30 janvier 2003, Rome -- Suite à la publication de certains articles de presse prédisant l'extinction de la banane dans dix ans, l'Organisation des Nations Unies pour l'alimentation et l'agriculture (FAO) invite les producteurs à promouvoir une plus grande diversité génétique des variétés commerciales de cette plante.

Selon la FAO, les petits planteurs cultivent à travers le monde des variétés qui ne craignent pas la maladie qui attaque en ce moment certaines bananes vendues principalement en Europe et en Amérique du Nord. En effet, la banane Cavendish, que l'on trouve surtout sur les étagères des supermarchés européens et américains, est victime dans certains pays asiatiques de la « maladie de Panama ». Il s'agit d'un champignon qui détruit les racines.

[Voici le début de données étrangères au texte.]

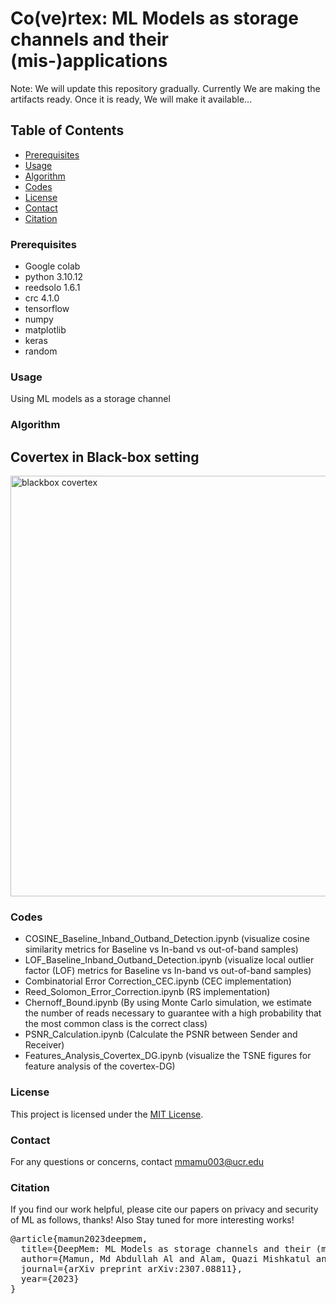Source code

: # Co(ve)rtex: ML Models as storage channels and their (mis-)applications


Note: We will update this repository gradually. Currently We are making the artifacts ready. Once it is ready, We will make it available...


## Table of Contents

- [Prerequisites](#Prerequisites)
- [Usage](#Usage)
- [Algorithm](#Algorithm)
- [Codes](#codes)
- [License](#license)
- [Contact](#contact)
- [Citation](#citation)


### Prerequisites

- Google colab
- python 3.10.12
- reedsolo 1.6.1
- crc 4.1.0
- tensorflow
- numpy
- matplotlib
- keras
- random


### Usage

Using ML models as a storage channel


### Algorithm

## Covertex in Black-box setting

<img width="673" alt="blackbox covertex" src="https://github.com/Mamun5011/Covertex-ML-Models-as-Storage-channel/assets/39150506/a2cc9b9b-fe57-4452-aaff-65b80f530093">


### Codes

- COSINE_Baseline_Inband_Outband_Detection.ipynb (visualize cosine similarity metrics for Baseline vs In-band vs out-of-band samples)
- LOF_Baseline_Inband_Outband_Detection.ipynb (visualize local outlier factor (LOF) metrics for Baseline vs In-band vs out-of-band samples)
- Combinatorial Error Correction_CEC.ipynb (CEC implementation)
- Reed_Solomon_Error_Correction.ipynb (RS implementation)
- Chernoff_Bound.ipynb (By using Monte Carlo simulation, we estimate the number of reads necessary to guarantee with a high probability that the most common class is the correct class)
- PSNR_Calculation.ipynb (Calculate the PSNR between Sender and Receiver)
- Features_Analysis_Covertex_DG.ipynb (visualize the TSNE figures for feature analysis of the covertex-DG)

### License

This project is licensed under the [MIT License](https://github.com/Mamun5011/Covertex-ML-Models-as-Storage-channel/blob/main/LICENSE).


### Contact

For any questions or concerns, contact mmamu003@ucr.edu

### Citation

If you find our work helpful, please cite our papers on privacy and security of ML as follows, thanks! Also Stay tuned for more interesting works!


<div>
  <pre id="bibtex-entry">
@article{mamun2023deepmem,
  title={DeepMem: ML Models as storage channels and their (mis-) applications},
  author={Mamun, Md Abdullah Al and Alam, Quazi Mishkatul and Shaigani, Erfan and Zaree, Pedram and Alouani, Ihsen and Abu-Ghazaleh, Nael},
  journal={arXiv preprint arXiv:2307.08811},
  year={2023}
}
  </pre>
</div>



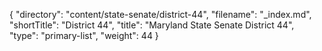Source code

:{
  "directory": "content/state-senate/district-44",
  "filename": "_index.md",
  "shortTitle": "District 44",
  "title": "Maryland State Senate District 44",
  "type": "primary-list",
  "weight": 44
}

"C'est la conséquence inévitable de la culture sur une grande échelle d'un seul génotype", indique l'expert de la FAO Eric Kueneman. La variété Cavendish est consommée comme fruit ou dessert. Elle est cultivée par les grandes compagnies qui l'écoulent sur le marché international. Mais elle ne représente que 10 pour cent de la production/consommation mondiale de bananes. Sa vulnérabilité découle du caractère intensif de sa culture. Le prédécesseur de la banane Cavendish, la variété Gros Michel, lui aussi attaqué par un champignon, avait connu un sort funeste. La maladie qui frappe la Cavendish constitue un avertissement et il serait bon de songer à lui trouver une remplaçante au cas où elle devait subir le même sort que Gros Michel, selon la FAO.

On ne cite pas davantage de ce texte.